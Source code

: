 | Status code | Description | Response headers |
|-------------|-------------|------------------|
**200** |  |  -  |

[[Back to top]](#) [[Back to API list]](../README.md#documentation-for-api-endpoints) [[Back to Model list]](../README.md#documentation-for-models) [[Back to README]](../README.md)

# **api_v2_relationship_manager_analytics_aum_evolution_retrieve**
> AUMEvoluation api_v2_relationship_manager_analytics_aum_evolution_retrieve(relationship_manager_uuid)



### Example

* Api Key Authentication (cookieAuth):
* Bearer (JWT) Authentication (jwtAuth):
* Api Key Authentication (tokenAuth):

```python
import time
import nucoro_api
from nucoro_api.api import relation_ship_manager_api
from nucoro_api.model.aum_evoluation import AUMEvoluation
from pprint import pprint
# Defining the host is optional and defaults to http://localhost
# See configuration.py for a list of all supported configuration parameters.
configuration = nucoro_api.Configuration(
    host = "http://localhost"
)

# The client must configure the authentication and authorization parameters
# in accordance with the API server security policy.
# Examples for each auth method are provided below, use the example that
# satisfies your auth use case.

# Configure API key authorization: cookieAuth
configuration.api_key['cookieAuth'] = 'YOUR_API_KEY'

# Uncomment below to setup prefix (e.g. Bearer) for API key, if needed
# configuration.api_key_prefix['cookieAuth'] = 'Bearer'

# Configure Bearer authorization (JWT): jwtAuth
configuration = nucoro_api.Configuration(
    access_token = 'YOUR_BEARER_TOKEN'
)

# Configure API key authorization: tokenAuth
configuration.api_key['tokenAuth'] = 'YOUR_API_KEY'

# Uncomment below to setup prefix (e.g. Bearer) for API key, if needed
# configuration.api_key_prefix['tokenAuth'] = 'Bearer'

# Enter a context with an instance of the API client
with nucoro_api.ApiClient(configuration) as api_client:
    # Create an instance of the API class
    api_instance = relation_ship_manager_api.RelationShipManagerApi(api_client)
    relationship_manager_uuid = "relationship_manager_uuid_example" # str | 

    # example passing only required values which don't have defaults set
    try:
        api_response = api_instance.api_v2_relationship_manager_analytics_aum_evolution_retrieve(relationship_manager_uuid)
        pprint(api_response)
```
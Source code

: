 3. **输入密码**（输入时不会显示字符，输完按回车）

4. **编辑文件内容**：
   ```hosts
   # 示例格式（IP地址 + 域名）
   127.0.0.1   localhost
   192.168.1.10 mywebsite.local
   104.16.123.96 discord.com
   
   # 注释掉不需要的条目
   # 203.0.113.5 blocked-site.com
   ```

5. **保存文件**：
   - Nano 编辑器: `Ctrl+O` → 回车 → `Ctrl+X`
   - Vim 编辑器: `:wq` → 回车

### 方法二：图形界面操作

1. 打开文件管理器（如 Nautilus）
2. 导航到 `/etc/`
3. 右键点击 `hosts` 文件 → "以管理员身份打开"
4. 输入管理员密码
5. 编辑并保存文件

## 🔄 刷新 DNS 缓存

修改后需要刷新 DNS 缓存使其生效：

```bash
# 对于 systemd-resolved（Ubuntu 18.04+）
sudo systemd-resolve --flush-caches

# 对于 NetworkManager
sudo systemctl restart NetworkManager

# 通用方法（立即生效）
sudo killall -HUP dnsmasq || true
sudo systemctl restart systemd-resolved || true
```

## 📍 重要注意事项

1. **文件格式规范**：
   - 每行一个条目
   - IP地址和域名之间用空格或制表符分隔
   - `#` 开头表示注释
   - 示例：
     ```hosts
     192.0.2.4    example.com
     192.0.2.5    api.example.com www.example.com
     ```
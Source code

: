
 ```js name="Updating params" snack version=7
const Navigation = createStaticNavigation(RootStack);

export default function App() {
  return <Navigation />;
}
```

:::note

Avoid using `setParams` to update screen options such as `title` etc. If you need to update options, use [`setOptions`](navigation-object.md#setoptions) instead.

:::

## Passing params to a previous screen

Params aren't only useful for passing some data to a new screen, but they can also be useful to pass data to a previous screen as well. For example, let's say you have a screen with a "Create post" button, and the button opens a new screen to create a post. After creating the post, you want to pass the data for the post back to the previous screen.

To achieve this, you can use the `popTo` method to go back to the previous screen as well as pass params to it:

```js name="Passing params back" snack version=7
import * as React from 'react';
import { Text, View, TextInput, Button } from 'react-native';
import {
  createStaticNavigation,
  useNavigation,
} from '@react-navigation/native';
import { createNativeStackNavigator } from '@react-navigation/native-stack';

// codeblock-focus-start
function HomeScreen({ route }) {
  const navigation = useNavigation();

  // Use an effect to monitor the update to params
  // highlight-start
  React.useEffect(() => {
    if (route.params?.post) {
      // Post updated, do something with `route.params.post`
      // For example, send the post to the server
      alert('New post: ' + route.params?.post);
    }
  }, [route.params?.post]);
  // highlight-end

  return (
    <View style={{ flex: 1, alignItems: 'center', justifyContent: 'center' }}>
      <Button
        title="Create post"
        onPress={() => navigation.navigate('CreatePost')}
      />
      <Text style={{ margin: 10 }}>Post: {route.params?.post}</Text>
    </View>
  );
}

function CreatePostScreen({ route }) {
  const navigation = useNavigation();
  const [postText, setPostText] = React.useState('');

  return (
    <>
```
★ ★ ★ ★
Prompt: Copy the lines of the listing exactly. Skip none.

Your response:
Source code

: | Status code | Description | Response headers |
|-------------|-------------|------------------|
**200** |  |  -  |

[[Back to top]](#) [[Back to API list]](../README.md#documentation-for-api-endpoints) [[Back to Model list]](../README.md#documentation-for-models) [[Back to README]](../README.md)

# **api_v2_relationship_manager_analytics_aum_evolution_retrieve**
> AUMEvoluation api_v2_relationship_manager_analytics_aum_evolution_retrieve(relationship_manager_uuid)



### Example

* Api Key Authentication (cookieAuth):
* Bearer (JWT) Authentication (jwtAuth):
* Api Key Authentication (tokenAuth):

```python
import time
import nucoro_api
from nucoro_api.api import relation_ship_manager_api
from nucoro_api.model.aum_evoluation import AUMEvoluation
from pprint import pprint
# Defining the host is optional and defaults to http://localhost
# See configuration.py for a list of all supported configuration parameters.
configuration = nucoro_api.Configuration(
    host = "http://localhost"
)

# The client must configure the authentication and authorization parameters
# in accordance with the API server security policy.
# Examples for each auth method are provided below, use the example that
# satisfies your auth use case.

# Configure API key authorization: cookieAuth
configuration.api_key['cookieAuth'] = 'YOUR_API_KEY'

# Uncomment below to setup prefix (e.g. Bearer) for API key, if needed
# configuration.api_key_prefix['cookieAuth'] = 'Bearer'

# Configure Bearer authorization (JWT): jwtAuth
configuration = nucoro_api.Configuration(
    access_token = 'YOUR_BEARER_TOKEN'
)

# Configure API key authorization: tokenAuth
configuration.api_key['tokenAuth'] = 'YOUR_API_KEY'

# Uncomment below to setup prefix (e.g. Bearer) for API key, if needed
# configuration.api_key_prefix['tokenAuth'] = 'Bearer'

# Enter a context with an instance of the API client
with nucoro_api.ApiClient(configuration) as api_client:
    # Create an instance of the API class
    api_instance = relation_ship_manager_api.RelationShipManagerApi(api_client)
    relationship_manager_uuid = "relationship_manager_uuid_example" # str | 

    # example passing only required values which don't have defaults set
    try:
        api_response = api_instance.api_v2_relationship_manager_analytics_aum_evolution_retrieve(relationship_manager_uuid)
        pprint(api_response)
```
Source code

: 3. **输入密码**（输入时不会显示字符，输完按回车）

4. **编辑文件内容**：
   ```hosts
   # 示例格式（IP地址 + 域名）
   127.0.0.1   localhost
   192.168.1.10 mywebsite.local
   104.16.123.96 discord.com
   
   # 注释掉不需要的条目
   # 203.0.113.5 blocked-site.com
   ```

5. **保存文件**：
   - Nano 编辑器: `Ctrl+O` → 回车 → `Ctrl+X`
   - Vim 编辑器: `:wq` → 回车

### 方法二：图形界面操作

1. 打开文件管理器（如 Nautilus）
2. 导航到 `/etc/`
3. 右键点击 `hosts` 文件 → "以管理员身份打开"
4. 输入管理员密码
5. 编辑并保存文件

## 🔄 刷新 DNS 缓存

修改后需要刷新 DNS 缓存使其生效：

```bash
# 对于 systemd-resolved（Ubuntu 18.04+）
sudo systemd-resolve --flush-caches

# 对于 NetworkManager
sudo systemctl restart NetworkManager

# 通用方法（立即生效）
sudo killall -HUP dnsmasq || true
sudo systemctl restart systemd-resolved || true
```

## 📍 重要注意事项

1. **文件格式规范**：
   - 每行一个条目
   - IP地址和域名之间用空格或制表符分隔
   - `#` 开头表示注释
   - 示例：
     ```hosts
     192.0.2.4    example.com
     192.0.2.5    api.example.com www.example.com
     ```
Source code

:
 ```js name="Updating params" snack version=7
const Navigation = createStaticNavigation(RootStack);

export default function App() {
  return <Navigation />;
}
```

:::note

Avoid using `setParams` to update screen options such as `title` etc. If you need to update options, use [`setOptions`](navigation-object.md#setoptions) instead.

:::

## Passing params to a previous screen

Params aren't only useful for passing some data to a new screen, but they can also be useful to pass data to a previous screen as well. For example, let's say you have a screen with a "Create post" button, and the button opens a new screen to create a post. After creating the post, you want to pass the data for the post back to the previous screen.

To achieve this, you can use the `popTo` method to go back to the previous screen as well as pass params to it:

```js name="Passing params back" snack version=7
import * as React from 'react';
import { Text, View, TextInput, Button } from 'react-native';
import {
  createStaticNavigation,
  useNavigation,
} from '@react-navigation/native';
import { createNativeStackNavigator } from '@react-navigation/native-stack';

// codeblock-focus-start
function HomeScreen({ route }) {
  const navigation = useNavigation();

  // Use an effect to monitor the update to params
  // highlight-start
  React.useEffect(() => {
    if (route.params?.post) {
      // Post updated, do something with `route.params.post`
      // For example, send the post to the server
      alert('New post: ' + route.params?.post);
    }
  }, [route.params?.post]);
  // highlight-end

  return (
    <View style={{ flex: 1, alignItems: 'center', justifyContent: 'center' }}>
      <Button
        title="Create post"
        onPress={() => navigation.navigate('CreatePost')}
      />
      <Text style={{ margin: 10 }}>Post: {route.params?.post}</Text>
    </View>
  );
}

function CreatePostScreen({ route }) {
  const navigation = useNavigation();
  const [postText, setPostText] = React.useState('');

  return (
    <>
```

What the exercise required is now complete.